Chapter 3. Creating the Environment
3.1. Prerequisites
Prerequisites for creating this reference architecture include a supported Operating System and JDK. Refer to Red Hat documentation for JBoss Data Grid 7.0 Supported Configurations.
3.2. Downloads
Download the attachments to this document. These application code and files will be used in configuring the reference architecture environment:
https://access.redhat.com/node/2640031/40/0
If you do not have access to the Red Hat customer portal, See the Comments and Feedback section to contact us for alternative methods of access to these files.

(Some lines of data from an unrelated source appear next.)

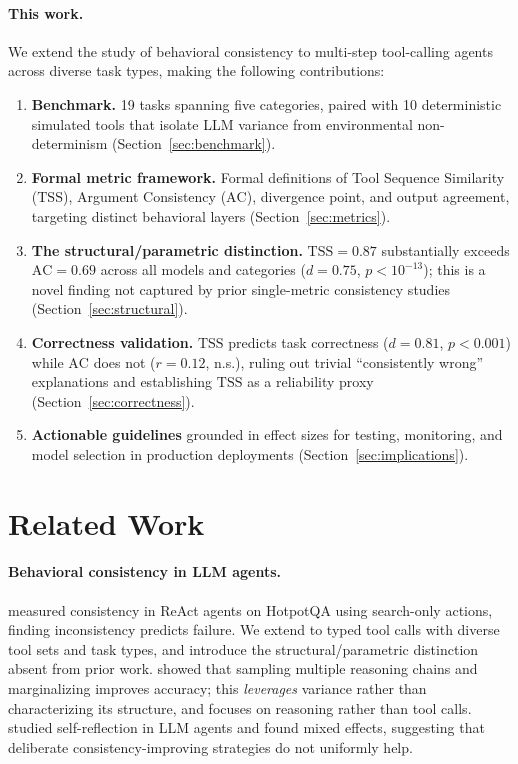 \documentclass[letterpaper]{article}
\newcommand{\tss}{\mathrm{TSS}}
\newcommand{\ac}{\mathrm{AC}}
\begin{document}
\paragraph{This work.}
We extend the study of behavioral consistency to multi-step tool-calling agents
across diverse task types, making the following contributions:

\begin{enumerate}[leftmargin=1.5em]
  \item \textbf{Benchmark.} 19 tasks spanning five categories, paired with
    10 deterministic simulated tools that isolate LLM variance from
    environmental non-determinism (Section~\ref{sec:benchmark}).
  \item \textbf{Formal metric framework.} Formal definitions of Tool Sequence
    Similarity ($\tss$), Argument Consistency ($\ac$), divergence point, and
    output agreement, targeting distinct behavioral layers
    (Section~\ref{sec:metrics}).
  \item \textbf{The structural/parametric distinction.} $\tss = 0.87$ substantially
    exceeds $\ac = 0.69$ across all models and categories ($d = 0.75$,
    $p < 10^{-13}$); this is a novel finding not captured by prior single-metric
    consistency studies (Section~\ref{sec:structural}).
  \item \textbf{Correctness validation.} $\tss$ predicts task correctness
    ($d = 0.81$, $p<0.001$) while $\ac$ does not ($r = 0.12$, n.s.), ruling out
    trivial ``consistently wrong'' explanations and establishing $\tss$ as a
    reliability proxy (Section~\ref{sec:correctness}).
  \item \textbf{Actionable guidelines} grounded in effect sizes for testing,
    monitoring, and model selection in production deployments
    (Section~\ref{sec:implications}).
\end{enumerate}

\section{Related Work}

\paragraph{Behavioral consistency in LLM agents.}
\citet{mehta2026disagree} measured consistency in ReAct agents on HotpotQA using
search-only actions, finding inconsistency predicts failure.
We extend to typed tool calls with diverse tool sets and task types, and introduce
the structural/parametric distinction absent from prior work.
\citet{wang2023selfconsistency} showed that sampling multiple reasoning chains and
marginalizing improves accuracy; this \emph{leverages} variance rather than
characterizing its structure, and focuses on reasoning rather than tool calls.
\citet{renze2024self} studied self-reflection in LLM agents and found mixed
effects, suggesting that deliberate consistency-improving strategies do not
uniformly help.
\end{document}
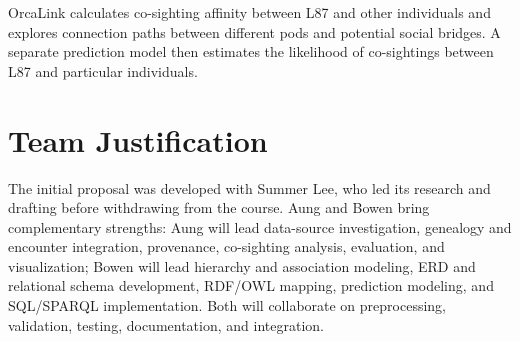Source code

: \documentclass[sigconf]{acmart}
\begin{document}
OrcaLink calculates co-sighting affinity between L87 and other individuals and explores connection paths between different pods and potential social bridges. A separate prediction model then estimates the likelihood of co-sightings between L87 and particular individuals.

\section{Team Justification}

The initial proposal was developed with Summer Lee, who led its research and
drafting before withdrawing from the course. Aung and Bowen bring complementary
strengths: Aung will lead data-source investigation, genealogy and encounter
integration, provenance, co-sighting analysis, evaluation, and visualization;
Bowen will lead hierarchy and association modeling, ERD and relational schema
development, RDF/OWL mapping, prediction modeling, and SQL/SPARQL
implementation. Both will collaborate on preprocessing, validation, testing,
documentation, and integration.



\clearpage


\end{document}
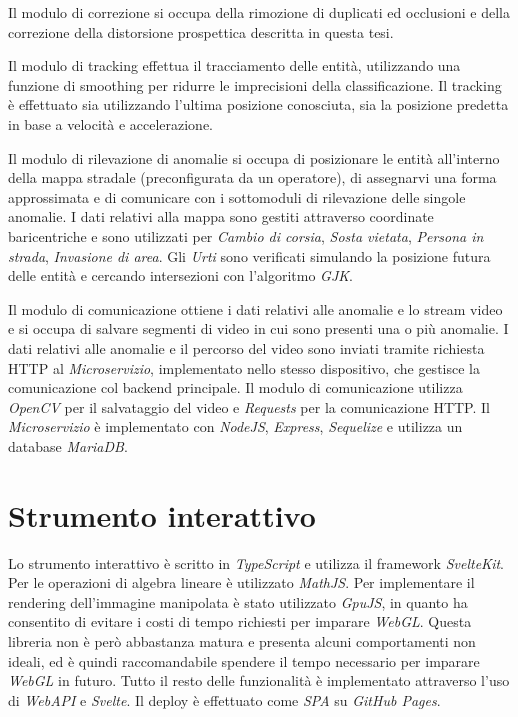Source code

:Il modulo di correzione si occupa della rimozione di duplicati ed occlusioni e della correzione della distorsione prospettica descritta in questa tesi.

Il modulo di tracking effettua il tracciamento delle entità, utilizzando una funzione di smoothing per ridurre le imprecisioni della classificazione.
Il tracking è effettuato sia utilizzando l'ultima posizione conosciuta, sia la posizione predetta in base a velocità e accelerazione.

Il modulo di rilevazione di anomalie si occupa di posizionare le entità all'interno della mappa stradale (preconfigurata da un operatore), di assegnarvi una forma approssimata e di comunicare con i sottomoduli di rilevazione delle singole anomalie.
I dati relativi alla mappa sono gestiti attraverso coordinate baricentriche e sono utilizzati per \emph{Cambio di corsia}, \emph{Sosta vietata}, \emph{Persona in strada}, \emph{Invasione di area}.
Gli \emph{Urti} sono verificati simulando la posizione futura delle entità e cercando intersezioni con l'algoritmo \emph{GJK}\cite{arch:gjk}.

Il modulo di comunicazione ottiene i dati relativi alle anomalie e lo stream video e si occupa di salvare segmenti di video in cui sono presenti una o più anomalie.
I dati relativi alle anomalie e il percorso del video sono inviati tramite richiesta HTTP al \emph{Microservizio}, implementato nello stesso dispositivo, che gestisce la comunicazione col backend principale.
Il modulo di comunicazione utilizza \emph{OpenCV}\cite{arch:opencv} per il salvataggio del video e \emph{Requests}\cite{arch:requests} per la comunicazione HTTP.
Il \emph{Microservizio} è implementato con \emph{NodeJS}\cite{arch:nodejs}, \emph{Express}\cite{arch:express}, \emph{Sequelize}\cite{arch:sequelize} e utilizza un database \emph{MariaDB}\cite{arch:mariadb}.

\section{Strumento interattivo}
Lo strumento interattivo è scritto in \emph{TypeScript}\cite{arch:typescript} e utilizza il framework \emph{SvelteKit}\cite{arch:sveltekit}.
Per le operazioni di algebra lineare è utilizzato \emph{MathJS}\cite{arch:mathjs}.
Per implementare il rendering dell'immagine manipolata è stato utilizzato \emph{GpuJS}\cite{arch:gpujs}, in quanto ha consentito di evitare i costi di tempo richiesti per imparare \emph{WebGL}\cite{arch:webgl}.
Questa libreria non è però abbastanza matura e presenta alcuni comportamenti non ideali, ed è quindi raccomandabile spendere il tempo necessario per imparare \emph{WebGL} in futuro.
Tutto il resto delle funzionalità è implementato attraverso l'uso di \emph{WebAPI}\cite{arch:webapi} e \emph{Svelte}\cite{arch:svelte}.
Il deploy è effettuato come \emph{SPA}\cite{arch:spa} su \emph{GitHub Pages}\cite{arch:ghpages}.
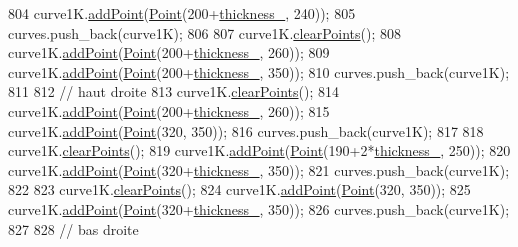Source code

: \begin{DoxyCode}
804     curve1K.\mbox{\hyperlink{class_bezier_curve_a38d16c18b36ae45619b05e26e226cf34}{addPoint}}(\mbox{\hyperlink{class_point}{Point}}(200+\mbox{\hyperlink{class_font_v1_aed8040e76be9a52833627b92f0fb4e5f}{thickness\_}}, 240));
805     curves.push\_back(curve1K);
806 
807     curve1K.\mbox{\hyperlink{class_bezier_curve_a0ba8ce66d5af5971ae6a1b506029728e}{clearPoints}}();
808     curve1K.\mbox{\hyperlink{class_bezier_curve_a38d16c18b36ae45619b05e26e226cf34}{addPoint}}(\mbox{\hyperlink{class_point}{Point}}(200+\mbox{\hyperlink{class_font_v1_aed8040e76be9a52833627b92f0fb4e5f}{thickness\_}}, 260));
809     curve1K.\mbox{\hyperlink{class_bezier_curve_a38d16c18b36ae45619b05e26e226cf34}{addPoint}}(\mbox{\hyperlink{class_point}{Point}}(200+\mbox{\hyperlink{class_font_v1_aed8040e76be9a52833627b92f0fb4e5f}{thickness\_}}, 350));
810     curves.push\_back(curve1K);
811 
812     \textcolor{comment}{// haut droite}
813     curve1K.\mbox{\hyperlink{class_bezier_curve_a0ba8ce66d5af5971ae6a1b506029728e}{clearPoints}}();
814     curve1K.\mbox{\hyperlink{class_bezier_curve_a38d16c18b36ae45619b05e26e226cf34}{addPoint}}(\mbox{\hyperlink{class_point}{Point}}(200+\mbox{\hyperlink{class_font_v1_aed8040e76be9a52833627b92f0fb4e5f}{thickness\_}}, 260));
815     curve1K.\mbox{\hyperlink{class_bezier_curve_a38d16c18b36ae45619b05e26e226cf34}{addPoint}}(\mbox{\hyperlink{class_point}{Point}}(320, 350));
816     curves.push\_back(curve1K);
817 
818     curve1K.\mbox{\hyperlink{class_bezier_curve_a0ba8ce66d5af5971ae6a1b506029728e}{clearPoints}}();
819     curve1K.\mbox{\hyperlink{class_bezier_curve_a38d16c18b36ae45619b05e26e226cf34}{addPoint}}(\mbox{\hyperlink{class_point}{Point}}(190+2*\mbox{\hyperlink{class_font_v1_aed8040e76be9a52833627b92f0fb4e5f}{thickness\_}}, 250));
820     curve1K.\mbox{\hyperlink{class_bezier_curve_a38d16c18b36ae45619b05e26e226cf34}{addPoint}}(\mbox{\hyperlink{class_point}{Point}}(320+\mbox{\hyperlink{class_font_v1_aed8040e76be9a52833627b92f0fb4e5f}{thickness\_}}, 350));
821     curves.push\_back(curve1K);
822 
823     curve1K.\mbox{\hyperlink{class_bezier_curve_a0ba8ce66d5af5971ae6a1b506029728e}{clearPoints}}();
824     curve1K.\mbox{\hyperlink{class_bezier_curve_a38d16c18b36ae45619b05e26e226cf34}{addPoint}}(\mbox{\hyperlink{class_point}{Point}}(320, 350));
825     curve1K.\mbox{\hyperlink{class_bezier_curve_a38d16c18b36ae45619b05e26e226cf34}{addPoint}}(\mbox{\hyperlink{class_point}{Point}}(320+\mbox{\hyperlink{class_font_v1_aed8040e76be9a52833627b92f0fb4e5f}{thickness\_}}, 350));
826     curves.push\_back(curve1K);
827 
828     \textcolor{comment}{// bas droite}

\end{DoxyCode}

Download the Red Hat JBoss Data Grid 7.0.0 Server from Red Hat’s Customer Support Portal
Download Apache Spark 1.6 from Apache Spark website download page
This reference architecture use the spark-1.6.0-bin-hadoop2.6 build
3.3. Installation
3.3.1. Apache Spark
Installing Apache Spark is very simple and mainly involves extracting the downloaded archive file on each node.
# tar xvf spark-1.6.0-bin-hadoop2.6.tgz3.3.2. JBoss Data Grid 7
JBoss Data Grid 7 does not require any installation steps. The archive file simply needs to be extracted after the download. This reference architecture requires installation of JBoss Data Grid 7.0.0 Server on each node.
# unzip jboss-datagrid-7.0.0-server.zip -d /opt/
3.4. Configuration
3.4.1. Overview
Various other types of configuration may be required for UDP and TCP communication. For example, Linux operating systems typically have a low maximum socket buffer size configured, which is lower than the default cluster JGroups buffer size. It may be important to correct any such warnings observed in the JDG logs. For more information, please follow the Administration and Configuration Guide for JDG 7
3.4.2. JDG 7 configuration
This reference architecture installs and configures a three-node cluster on separate machines. The names node1, node2 and node3 are used in this paper to refer to both the machines and the JDG 7 nodes on them.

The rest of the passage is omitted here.